When the Best Training Means Taking Amtrak
Words & Photos By: Kurt Refsnider
Balancing life and training and a never-ending longing for adventure (small or large) is a constant challenge for me,
something to which anyone from weekend warrior to professional athlete can likely relate. We only have so much time and energy with which to work, and compromise is always going to be key to making it all fit together as best as possible.
This spring, I've been trying to find balance in preparing for the 370-mile Grand Loop Race,
a fat bike expedition in Iceland, a birding trip with my folks, and spending some time with my girlfriend Claire who lives in Wyoming. On top of all that, my paramount goal for any ultra is to show up to the start line absolutely stoked to ride and with zero sensations of being burnt out from the prior months of preparation. In order to help with that, I had blocked off mid-April to late May on my calendar to spend training at home in Arizona, my longest stint at home in the past year.
And then Claire threw a wrench in what felt like my perfect plan when we were on the phone one evening.
A wrench in the plan
“I’ll be flying out of Denver. What if we met up there for a few days when I get back the first week of May?” she asked with some hesitation. “I know you wanted to actually be at home for a whole month, though . . .” Her voice trailed off. That’s when the part of my brain that loves creative adventures entered the conversation.

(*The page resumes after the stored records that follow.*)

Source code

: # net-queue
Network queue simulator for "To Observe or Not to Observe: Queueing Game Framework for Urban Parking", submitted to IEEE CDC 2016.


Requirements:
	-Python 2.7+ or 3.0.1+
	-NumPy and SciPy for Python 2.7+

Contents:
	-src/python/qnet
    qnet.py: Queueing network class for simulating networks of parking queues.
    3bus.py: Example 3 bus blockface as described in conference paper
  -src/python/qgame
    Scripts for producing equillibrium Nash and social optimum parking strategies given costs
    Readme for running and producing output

But making the riding as much of an adventure as possible has proven time and time again to be the best way for me to deeply enjoy training. And sometimes, bikepacking trips are the perfect way to do that, especially when I’m seeking big volume. That proved to be the solution to how to best combine spending some time with Claire in May right in between a couple big-volume training blocks.
I replied after pondering scenarios for a moment.
“I could get a direct flight from Prescott to Denver and then ride mostly dirt home after a few days together. That would be fun, and it’d fit in right when I need a bigger-volume week.”
“Really?” She sounded relieved.
“Really! How about a long weekend in Salida, and then I’ll pedal south from there when you head north toward home.”
I mapped out a few ride options, quickly realized it’d take well over a week given the distance. But what about making a bit of a compromise and making use of Amtrak? Ultratraining! Rickey Gates, friend and professional-runner-turned-conceptual-runner, combined his love for Amtrak and long runs in a fun little film last year called Ultratraining. I loved it and did just what he’d do in this situation — made use of the train line to make the ride fit my training timeline a bit better, 500 miles of pedaling rather than 900 would be far more reasonable.
So the plan:
Fly to Denver. Spend a long weekend in Salida riding some gravel and relaxing with Claire. Then I’d strap camping gear to my Vault and pedal south to Albuquerque over five days and hop on the Amtrak there. Five hours later, I’d be in Flagstaff, just one more day’s pedal from home.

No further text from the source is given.